Robert Seethaler: „Ein ganzes Leben“

„Mit einem abgerissenen Lachen und einem einzigen großen Staunen“. Vom Leben und Sterben eines einfachen Mannes
Seethaler Leben

Es sind berührende und faszinierende Szenen in dem neuen, dem großartigen und mitreißenden Roman „Ein ganzes Leben" des österreichischen Autors Robert Seethaler. Ein Buch, in dem er vom einfachen Leben des Andreas Egger erzählt. Eine Lebensgeschichte, die „mit einem abgerissenen Lachen und einem einzigen, großen Staunen" endet.

In seiner Todesstunde konnte sich Egger nicht mehr erinnern, „wo er hergekommen war, und letztendlich wusste er nicht, wohin er gehen würde. Doch auf die Zeit dazwischen, auf sein Leben, konnte er ohne Bedauern zurückblicken...."

Von diesem Leben erzählt Robert Seethaler. Und er tut dies auf eine so wunderbare Weise,
mit nahezu unvergesslichen Bildern, mit Sätzen, die unter die Haut gehen und den Leser auf unerhörte Weise die Geschichte eines ganzen, etwa 80-jährigen Lebens mit hinein nehmen.

Es war ein karges Leben, das den Andreas Egger nach dem frühen Tod seiner Mutter erwartet. Abgeschoben aufs Land, seinem Onkel Kranzstocker „anvertraut", der ihn zum Knecht und zum Krüppel prügelt. Er wird zum Krüppel des Dorfes. Er wird sein Leben lang hinken. Er bleibt für sich – und bei sich. „Er dachte langsam und ging langsam, doch jeder Gedanke, jedes Wort, jeder Schritt hinterließen ihre Spuren, und zwar genau da, wo solche Spuren seiner Meinung nach hingehörten".

Nachdem er Kranzstocker verlassen hat, wird Egger Seilbahnarbeiter. Er bohrt Sprenglöcher, oft unter Einsatz seines Lebens und wird später die Seilbahn warten. Ein karges Leben, aber er hat sein kleines Einkommen. Mehr braucht dieser bescheidene Mensch nicht. Er ist glücklich in der Natur, in seinen Bergen – und mit sich im Reinen.
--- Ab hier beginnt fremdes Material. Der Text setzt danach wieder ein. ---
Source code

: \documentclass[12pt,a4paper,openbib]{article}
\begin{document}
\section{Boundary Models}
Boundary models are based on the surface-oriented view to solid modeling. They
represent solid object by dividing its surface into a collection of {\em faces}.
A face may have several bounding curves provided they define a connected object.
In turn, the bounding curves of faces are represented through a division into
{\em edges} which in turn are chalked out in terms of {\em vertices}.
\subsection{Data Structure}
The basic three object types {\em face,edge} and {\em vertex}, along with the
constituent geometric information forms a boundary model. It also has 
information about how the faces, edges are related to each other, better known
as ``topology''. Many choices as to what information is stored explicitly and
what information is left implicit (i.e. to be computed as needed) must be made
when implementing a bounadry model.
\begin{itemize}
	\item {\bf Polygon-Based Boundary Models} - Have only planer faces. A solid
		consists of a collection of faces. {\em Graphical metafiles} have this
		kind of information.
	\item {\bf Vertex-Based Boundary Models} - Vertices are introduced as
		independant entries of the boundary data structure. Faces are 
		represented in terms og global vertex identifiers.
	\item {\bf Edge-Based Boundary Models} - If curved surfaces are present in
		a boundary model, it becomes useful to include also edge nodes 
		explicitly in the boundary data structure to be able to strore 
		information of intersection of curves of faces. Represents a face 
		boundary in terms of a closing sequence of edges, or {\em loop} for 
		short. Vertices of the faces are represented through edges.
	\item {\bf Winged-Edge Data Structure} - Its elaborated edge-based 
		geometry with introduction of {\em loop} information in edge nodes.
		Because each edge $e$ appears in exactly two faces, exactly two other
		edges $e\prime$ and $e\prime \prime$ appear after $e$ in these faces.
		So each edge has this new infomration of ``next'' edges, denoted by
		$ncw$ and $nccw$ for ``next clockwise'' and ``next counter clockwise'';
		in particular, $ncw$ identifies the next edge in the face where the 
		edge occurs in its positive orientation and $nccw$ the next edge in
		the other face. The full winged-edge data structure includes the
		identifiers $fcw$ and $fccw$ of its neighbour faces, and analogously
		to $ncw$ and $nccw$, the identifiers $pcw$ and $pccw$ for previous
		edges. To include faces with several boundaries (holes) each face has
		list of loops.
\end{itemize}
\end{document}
Nahezu schwerelos beschreibt Robert Seethaler das Leben seines Helden: mit eindrucksvollen und einprägsamen Sätzen, lakonisch, fast ein wenig altmodisch-einfach. Nie gerät Seethaler in die Gefahr, ins Kitschige abzugleiten. Und es ist das Einfache, das so schwer ist und deshalb dieses Buch zur großen Kunst macht. Seethalers Können wird immer wieder deutlich in der Beschreibung von Eggers Charakter, von seiner beinahe leidenschaftslosen Zustimmung zu diesem Leben, von seinem nachdenklichen Schweigen. Ein Können, das Seethaler schon in seinen früheren Büchern – zum Beispiel im Roman „Der Trafikant" – unter Beweis gestellt hat. In „Ein ganzes Leben", geschildert auf knappen hundertundfünfzig Seiten, übertrifft er sich noch.
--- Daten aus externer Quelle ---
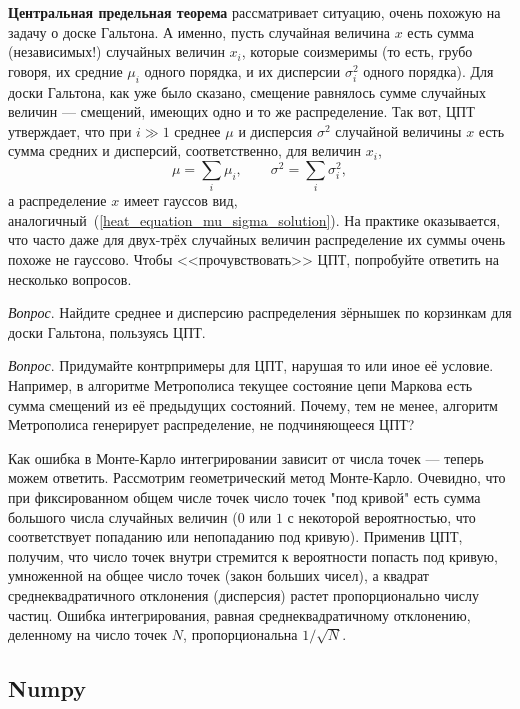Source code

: \documentclass{book}
\begin{document}
\textbf{Центральная предельная теорема} рассматривает ситуацию, очень похожую на задачу о доске
Гальтона. А именно, пусть случайная величина $x$ есть сумма (независимых!) случайных величин $x_i$,
которые соизмеримы (то есть, грубо говоря, их средние $\mu_i$ одного порядка, и их дисперсии
$\sigma_i^2$ одного порядка). Для доски Гальтона, как уже было сказано, смещение равнялось сумме
случайных величин --- смещений, имеющих одно и то же распределение. Так вот, ЦПТ утверждает, что при $i \gg 1$
среднее $\mu$ и дисперсия $\sigma^2$ случайной величины $x$ есть сумма средних и дисперсий,
соответственно, для величин $x_i$,
\begin{equation}
    \mu = \sum_i \mu_i, \qquad \sigma^2 = \sum_i \sigma_i^2,
\end{equation}
а распределение $x$ имеет гауссов вид, аналогичный~(\ref{heat_equation_mu_sigma_solution}). На
практике оказывается, что часто даже для двух-трёх случайных величин распределение их суммы очень
похоже не гауссово. Чтобы <<прочувствовать>> ЦПТ, попробуйте ответить на несколько вопросов.

\textit{Вопрос}. Найдите среднее и дисперсию распределения зёрнышек по корзинкам для доски
Гальтона, пользуясь ЦПТ.

\textit{Вопрос}. Придумайте контрпримеры для ЦПТ, нарушая то или иное её условие. Например, в
алгоритме Метрополиса текущее состояние цепи Маркова есть сумма смещений из её предыдущих
состояний. Почему, тем не менее, алгоритм Метрополиса генерирует распределение, не подчиняющееся
ЦПТ?

Как ошибка в Монте-Карло интегрировании зависит от числа точек --- теперь можем ответить.
Рассмотрим геометрический метод Монте-Карло. Очевидно, что при фиксированном общем числе точек
число точек "под кривой" есть сумма большого числа случайных величин ($0$ или $1$ с некоторой вероятностью, что
соответствует попаданию или непопаданию под кривую). Применив ЦПТ, получим, что число точек внутри
стремится к вероятности попасть под кривую, умноженной на общее число точек (закон больших чисел), а квадрат
среднеквадратичного отклонения (дисперсия) растет пропорционально числу частиц. Ошибка
интегрирования, равная среднеквадратичному отклонению, деленному на число точек $N$,
пропорциональна $1 / \sqrt{N}$.

\subsection{Numpy}
\end{document}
War Eggers vielleicht gar ein glücklicher Mensch? Der Leser wird es bejahen wollen. Auch weil Andreas Egger sich auf so zarte Weise in Marie verliebt. Nach einer außergewöhnlichen Liebeserklärung, er „schreibt" mit brennenden Petroleumsäckchen „Für dich, Marie" in den Berg, wird sie seine Frau. Sie teilt seine Liebe, seine Einsamkeit und sein einfaches Leben bis ein schreckliches Unglück Marie von seiner Seite reißt.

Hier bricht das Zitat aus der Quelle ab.